Alrededor de la ciudad de Varsovia los personajes aparecen y desaparecen según van pasando los años, del presente saltamos al pasado y volvemos a la época actual en un viaje a través del tiempo y la memoria de manos de nueve de personajes que interpreta José Luis García-Pérez y tres que recrea Blanca Portillo.

La pareja de un funcionario de la embajada española en Varsovia recibe desde el fondo de las fotos antiguas de una exposición la llamada de revisitar el pasado para tratar de reconstruir a través de una multitud de fragmentos desperdigados el espejo roto de la memoria en el que contemplar al cartógrafo y su nieta. A partir de ahí buscará el mapa que le llevará al interior de sí misma.

La versatilidad actoral que ambos actores demuestran es sorprendente y llega a convertir la escena en el escenario, nunca mejor dicho, de un auténtico duelo en el que cada uno trata de sobrevivir al despliegue de talento del otro. ¿Quién gana? Es difícil decirlo, pero quizás García-Pérez sobreactúe cuando se pone en la piel del anciano.

Juan Mayorga sorprende con una obra minimalista en su puesta en escena pero excesiva en su duración, porque en ocasiones tenemos la sensación de que hay prolongadas conversaciones e incluso silencios que no aportan nada y de los que hubiera sido mejor haber prescindido.

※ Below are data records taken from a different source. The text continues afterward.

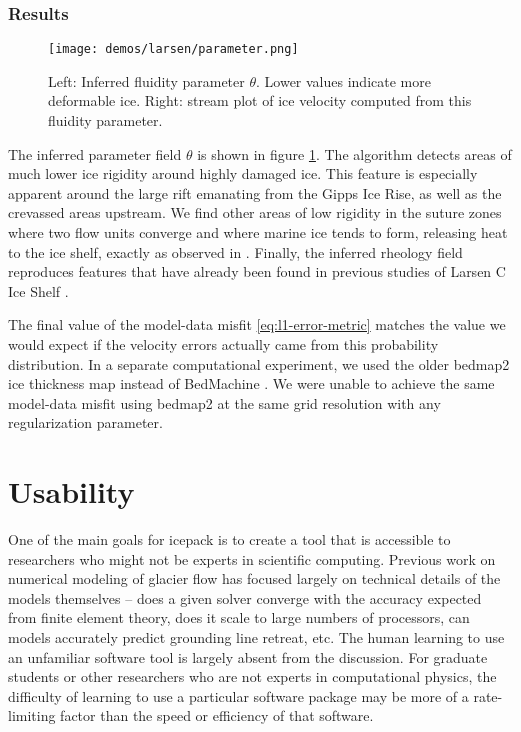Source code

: \documentclass[journal abbreviation, manuscript]{copernicus}
\begin{document}
\subsubsection{Results}

\begin{figure}[h]
    \texttt{[image: demos/larsen/parameter.png]}
    \caption{Left: Inferred fluidity parameter $\theta$.
    Lower values indicate more deformable ice.
    Right: stream plot of ice velocity computed from this fluidity parameter.}
    \label{fig:larsen}
\end{figure}

The inferred parameter field $\theta$ is shown in figure \ref{fig:larsen}.
The algorithm detects areas of much lower ice rigidity around highly damaged ice.
This feature is especially apparent around the large rift emanating from the Gipps Ice Rise, as well as the crevassed areas upstream.
We find other areas of low rigidity in the suture zones where two flow units converge and where marine ice tends to form, releasing heat to the ice shelf, exactly as observed in \citet{holland2009marine}.
Finally, the inferred rheology field reproduces features that have already been found in previous studies of Larsen C Ice Shelf \citep{khazendar2011acceleration}.

The final value of the model-data misfit \eqref{eq:l1-error-metric} matches the value we would expect if the velocity errors actually came from this probability distribution.
In a separate computational experiment, we used the older bedmap2 ice thickness map instead of BedMachine \citep{fretwell2013bedmap2}.
We were unable to achieve the same model-data misfit using bedmap2 at the same grid resolution with any regularization parameter.


\section{Usability}

One of the main goals for icepack is to create a tool that is accessible to researchers who might not be experts in scientific computing.
Previous work on numerical modeling of glacier flow has focused largely on technical details of the models themselves -- does a given solver converge with the accuracy expected from finite element theory, does it scale to large numbers of processors, can models accurately predict grounding line retreat, etc.
The human learning to use an unfamiliar software tool is largely absent from the discussion.
For graduate students or other researchers who are not experts in computational physics, the difficulty of learning to use a particular software package may be more of a rate-limiting factor than the speed or efficiency of that software.
\end{document}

Al final una pregunta de enorme actualidad queda en el aire, ¿Se puede vivir tranquilamente en un presente que se extiende sobre un pasado lleno de víctimas? Es posible que esta obra se haya escrito sin ninguna intencionalidad política, pero después de verla es imposible recordar la labor de quienes tratan de recuperar la memoria de lo sucedido durante la Guerra Civil y la Dictadura en un país dirigido por un político que recomienda mirar únicamente al futuro.